Creating Livable Communities
October 31, 2006
SCOPE AND PURPOSE:
Creating Livable Communities is an outgrowth of the National Council on Disability’s (NCD) interest and recent work in the topic of livable communities for people with disabilities. The main impetus for this interest is threefold: 1) the prospect of a growing population of people with disabilities as the baby boom generation ages, 2) the desire that people with disabilities-indeed, all people-have to live in their own homes and communities and maintain their self-determination, dignity, and independence for as long as possible, and 3) the pressures that these factors will exert on local communities that strive to become livable for people of all ages and abilities. Two research reports recently published by NCD thoroughly examine these challenges, as well as promising practices in addressing them: Livable Communities for Adults with Disabilities (2004) and The State of 21st Century Long-Term Services and Supports: Financing and Systems Reform for Americans with Disabilities (2005). The findings in these reports motivated NCD to delve deeper into the topic of livable communities, identify barriers to developing them, and shed light on potential methods for overcoming these barriers.

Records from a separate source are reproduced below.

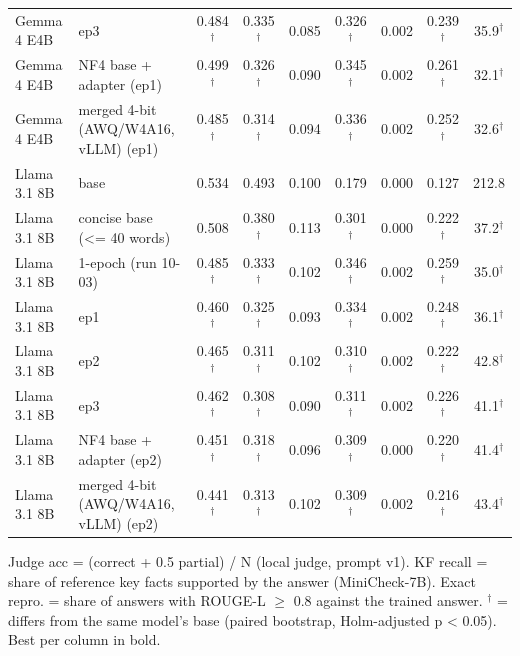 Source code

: \begin{table}[t]
{\begin{tabular}{llccccccc}
Gemma 4 E4B & ep3 & 0.484$^\dagger$ & 0.335$^\dagger$ & 0.085 & 0.326$^\dagger$ & 0.002 & 0.239$^\dagger$ & 35.9$^\dagger$ \\
Gemma 4 E4B & NF4 base + adapter (ep1) & 0.499$^\dagger$ & 0.326$^\dagger$ & 0.090 & 0.345$^\dagger$ & 0.002 & 0.261$^\dagger$ & 32.1$^\dagger$ \\
Gemma 4 E4B & merged 4-bit (AWQ/W4A16, vLLM) (ep1) & 0.485$^\dagger$ & 0.314$^\dagger$ & 0.094 & 0.336$^\dagger$ & 0.002 & 0.252$^\dagger$ & 32.6$^\dagger$ \\
Llama 3.1 8B & base & 0.534 & 0.493 & 0.100 & 0.179 & 0.000 & 0.127 & 212.8 \\
Llama 3.1 8B & concise base (<= 40 words) & 0.508 & 0.380$^\dagger$ & 0.113 & 0.301$^\dagger$ & 0.000 & 0.222$^\dagger$ & 37.2$^\dagger$ \\
Llama 3.1 8B & 1-epoch (run 10-03) & 0.485$^\dagger$ & 0.333$^\dagger$ & 0.102 & 0.346$^\dagger$ & 0.002 & 0.259$^\dagger$ & 35.0$^\dagger$ \\
Llama 3.1 8B & ep1 & 0.460$^\dagger$ & 0.325$^\dagger$ & 0.093 & 0.334$^\dagger$ & 0.002 & 0.248$^\dagger$ & 36.1$^\dagger$ \\
Llama 3.1 8B & ep2 & 0.465$^\dagger$ & 0.311$^\dagger$ & 0.102 & 0.310$^\dagger$ & 0.002 & 0.222$^\dagger$ & 42.8$^\dagger$ \\
Llama 3.1 8B & ep3 & 0.462$^\dagger$ & 0.308$^\dagger$ & 0.090 & 0.311$^\dagger$ & 0.002 & 0.226$^\dagger$ & 41.1$^\dagger$ \\
Llama 3.1 8B & NF4 base + adapter (ep2) & 0.451$^\dagger$ & 0.318$^\dagger$ & 0.096 & 0.309$^\dagger$ & 0.000 & 0.220$^\dagger$ & 41.4$^\dagger$ \\
Llama 3.1 8B & merged 4-bit (AWQ/W4A16, vLLM) (ep2) & 0.441$^\dagger$ & 0.313$^\dagger$ & 0.102 & 0.309$^\dagger$ & 0.002 & 0.216$^\dagger$ & 43.4$^\dagger$ \\
\bottomrule
\end{tabular}}
\par\smallskip\footnotesize Judge acc = (correct + 0.5 partial) / N (local judge, prompt v1). KF recall = share of reference key facts supported by the answer (MiniCheck-7B). Exact repro. = share of answers with ROUGE-L $\geq$ 0.8 against the trained answer. $^\dagger$ = differs from the same model's base (paired bootstrap, Holm-adjusted p < 0.05). Best per column in bold.
\end{table}
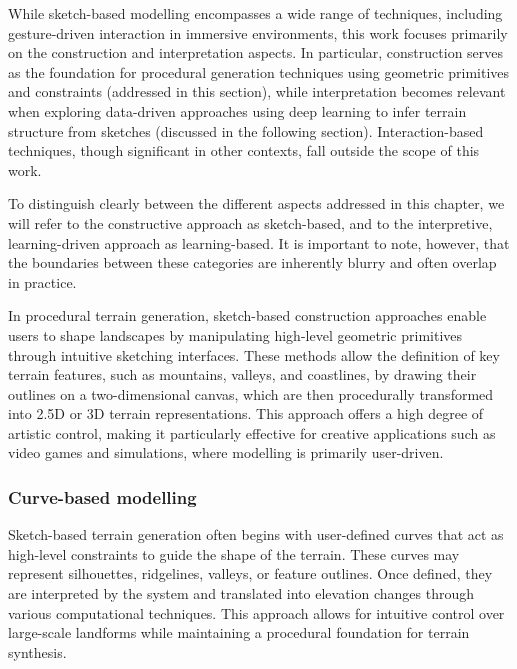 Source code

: While sketch-based modelling encompasses a wide range of techniques, including gesture-driven interaction in immersive environments, this work focuses primarily on the construction and interpretation aspects. In particular, construction serves as the foundation for procedural generation techniques using geometric primitives and constraints (addressed in this section), while interpretation becomes relevant when exploring data-driven approaches using deep learning to infer terrain structure from sketches (discussed in the following section). Interaction-based techniques, though significant in other contexts, fall outside the scope of this work.

To distinguish clearly between the different aspects addressed in this chapter, we will refer to the constructive approach as sketch-based, and to the interpretive, learning-driven approach as learning-based. It is important to note, however, that the boundaries between these categories are inherently blurry and often overlap in practice.

In procedural terrain generation, sketch-based construction approaches enable users to shape landscapes by manipulating high-level geometric primitives through intuitive sketching interfaces. These methods allow the definition of key terrain features, such as mountains, valleys, and coastlines, by drawing their outlines on a two-dimensional canvas, which are then procedurally transformed into 2.5D or 3D terrain representations. This approach offers a high degree of artistic control, making it particularly effective for creative applications such as video games and simulations, where modelling is primarily user-driven.

\subsubsection{Curve-based modelling}

Sketch-based terrain generation often begins with user-defined curves that act as high-level constraints to guide the shape of the terrain. These curves may represent silhouettes, ridgelines, valleys, or feature outlines. Once defined, they are interpreted by the system and translated into elevation changes through various computational techniques. This approach allows for intuitive control over large-scale landforms while maintaining a procedural foundation for terrain synthesis.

Creating Livable Communities presents six strategies or policy levers, gleaned from the two previous research reports, that can be implemented on the federal and local levels to promote collaboration and coordination and support livable community objectives. Each of these strategies is illustrated by actual promising practices at both the federal and state levels that can be adapted and replicated elsewhere. It should be noted that these general policy levers and specific illustrative examples were selected from a vast array of actions that can be taken to address the various elements of community livability.